> [Problem requirements]
The listing is to be transcribed in full, with its images left out.

> [Input data]

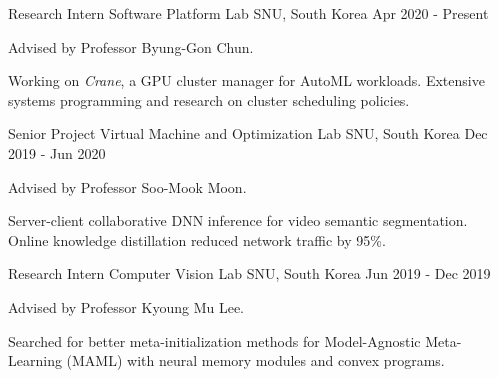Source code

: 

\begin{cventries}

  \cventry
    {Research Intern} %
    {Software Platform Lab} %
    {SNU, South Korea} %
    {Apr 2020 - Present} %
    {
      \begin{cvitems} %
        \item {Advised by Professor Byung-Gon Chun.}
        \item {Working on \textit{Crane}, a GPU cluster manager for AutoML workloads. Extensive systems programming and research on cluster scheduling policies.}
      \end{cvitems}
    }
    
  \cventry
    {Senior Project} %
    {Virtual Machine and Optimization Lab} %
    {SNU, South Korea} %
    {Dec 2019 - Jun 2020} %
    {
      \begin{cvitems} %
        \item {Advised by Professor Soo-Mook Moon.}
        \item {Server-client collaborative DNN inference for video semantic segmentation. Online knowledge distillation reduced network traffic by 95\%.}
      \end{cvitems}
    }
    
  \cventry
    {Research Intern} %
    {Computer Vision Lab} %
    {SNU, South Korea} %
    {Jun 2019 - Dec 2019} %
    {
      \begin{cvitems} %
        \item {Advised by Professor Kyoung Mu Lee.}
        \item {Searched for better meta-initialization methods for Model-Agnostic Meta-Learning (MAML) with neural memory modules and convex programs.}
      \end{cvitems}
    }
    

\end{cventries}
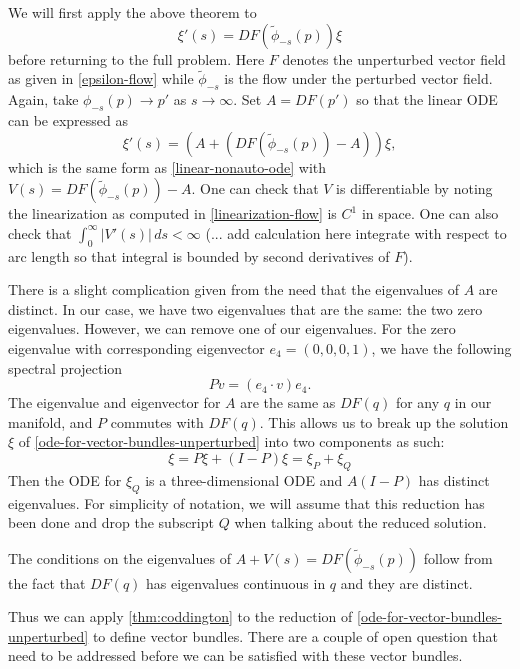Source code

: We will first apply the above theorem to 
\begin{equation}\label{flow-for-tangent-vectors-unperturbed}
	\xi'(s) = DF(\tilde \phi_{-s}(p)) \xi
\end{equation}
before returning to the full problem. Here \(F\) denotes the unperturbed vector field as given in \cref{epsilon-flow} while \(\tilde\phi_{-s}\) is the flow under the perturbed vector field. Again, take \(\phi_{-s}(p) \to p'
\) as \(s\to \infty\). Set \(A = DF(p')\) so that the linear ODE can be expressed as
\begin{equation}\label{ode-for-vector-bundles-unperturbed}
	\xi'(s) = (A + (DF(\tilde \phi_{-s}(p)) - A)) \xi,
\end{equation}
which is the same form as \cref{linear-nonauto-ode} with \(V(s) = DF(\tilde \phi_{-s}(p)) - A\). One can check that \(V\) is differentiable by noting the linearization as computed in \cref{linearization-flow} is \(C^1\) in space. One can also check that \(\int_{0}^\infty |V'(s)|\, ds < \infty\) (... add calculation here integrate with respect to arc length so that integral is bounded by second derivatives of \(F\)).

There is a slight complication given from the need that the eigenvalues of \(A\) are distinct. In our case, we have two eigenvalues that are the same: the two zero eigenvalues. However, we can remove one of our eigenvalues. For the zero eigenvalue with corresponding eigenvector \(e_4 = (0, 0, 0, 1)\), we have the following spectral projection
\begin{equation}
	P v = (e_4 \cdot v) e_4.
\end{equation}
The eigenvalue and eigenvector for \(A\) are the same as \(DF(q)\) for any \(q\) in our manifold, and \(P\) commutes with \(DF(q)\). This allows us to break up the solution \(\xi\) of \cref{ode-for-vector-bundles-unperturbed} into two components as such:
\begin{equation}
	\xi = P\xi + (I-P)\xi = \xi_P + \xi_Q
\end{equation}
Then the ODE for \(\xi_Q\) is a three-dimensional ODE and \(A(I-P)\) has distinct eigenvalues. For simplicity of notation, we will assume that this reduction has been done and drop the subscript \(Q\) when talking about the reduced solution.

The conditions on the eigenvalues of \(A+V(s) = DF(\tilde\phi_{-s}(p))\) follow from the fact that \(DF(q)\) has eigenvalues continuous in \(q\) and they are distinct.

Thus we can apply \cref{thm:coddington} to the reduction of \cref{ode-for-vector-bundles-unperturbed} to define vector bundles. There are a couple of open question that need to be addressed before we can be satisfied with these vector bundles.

> [Exercise response]
Source code

: 

\begin{cventries}

  \cventry
    {Research Intern} %
    {Software Platform Lab} %
    {SNU, South Korea} %
    {Apr 2020 - Present} %
    {
      \begin{cvitems} %
        \item {Advised by Professor Byung-Gon Chun.}
        \item {Working on \textit{Crane}, a GPU cluster manager for AutoML workloads. Extensive systems programming and research on cluster scheduling policies.}
      \end{cvitems}
    }
    
  \cventry
    {Senior Project} %
    {Virtual Machine and Optimization Lab} %
    {SNU, South Korea} %
    {Dec 2019 - Jun 2020} %
    {
      \begin{cvitems} %
        \item {Advised by Professor Soo-Mook Moon.}
        \item {Server-client collaborative DNN inference for video semantic segmentation. Online knowledge distillation reduced network traffic by 95\%.}
      \end{cvitems}
    }
    
  \cventry
    {Research Intern} %
    {Computer Vision Lab} %
    {SNU, South Korea} %
    {Jun 2019 - Dec 2019} %
    {
      \begin{cvitems} %
        \item {Advised by Professor Kyoung Mu Lee.}
        \item {Searched for better meta-initialization methods for Model-Agnostic Meta-Learning (MAML) with neural memory modules and convex programs.}
      \end{cvitems}
    }
    

\end{cventries}
Source code

: We will first apply the above theorem to 
\begin{equation}\label{flow-for-tangent-vectors-unperturbed}
	\xi'(s) = DF(\tilde \phi_{-s}(p)) \xi
\end{equation}
before returning to the full problem. Here \(F\) denotes the unperturbed vector field as given in \cref{epsilon-flow} while \(\tilde\phi_{-s}\) is the flow under the perturbed vector field. Again, take \(\phi_{-s}(p) \to p'
\) as \(s\to \infty\). Set \(A = DF(p')\) so that the linear ODE can be expressed as
\begin{equation}\label{ode-for-vector-bundles-unperturbed}
	\xi'(s) = (A + (DF(\tilde \phi_{-s}(p)) - A)) \xi,
\end{equation}
which is the same form as \cref{linear-nonauto-ode} with \(V(s) = DF(\tilde \phi_{-s}(p)) - A\). One can check that \(V\) is differentiable by noting the linearization as computed in \cref{linearization-flow} is \(C^1\) in space. One can also check that \(\int_{0}^\infty |V'(s)|\, ds < \infty\) (... add calculation here integrate with respect to arc length so that integral is bounded by second derivatives of \(F\)).

There is a slight complication given from the need that the eigenvalues of \(A\) are distinct. In our case, we have two eigenvalues that are the same: the two zero eigenvalues. However, we can remove one of our eigenvalues. For the zero eigenvalue with corresponding eigenvector \(e_4 = (0, 0, 0, 1)\), we have the following spectral projection
\begin{equation}
	P v = (e_4 \cdot v) e_4.
\end{equation}
The eigenvalue and eigenvector for \(A\) are the same as \(DF(q)\) for any \(q\) in our manifold, and \(P\) commutes with \(DF(q)\). This allows us to break up the solution \(\xi\) of \cref{ode-for-vector-bundles-unperturbed} into two components as such:
\begin{equation}
	\xi = P\xi + (I-P)\xi = \xi_P + \xi_Q
\end{equation}
Then the ODE for \(\xi_Q\) is a three-dimensional ODE and \(A(I-P)\) has distinct eigenvalues. For simplicity of notation, we will assume that this reduction has been done and drop the subscript \(Q\) when talking about the reduced solution.

The conditions on the eigenvalues of \(A+V(s) = DF(\tilde\phi_{-s}(p))\) follow from the fact that \(DF(q)\) has eigenvalues continuous in \(q\) and they are distinct.

Thus we can apply \cref{thm:coddington} to the reduction of \cref{ode-for-vector-bundles-unperturbed} to define vector bundles. There are a couple of open question that need to be addressed before we can be satisfied with these vector bundles.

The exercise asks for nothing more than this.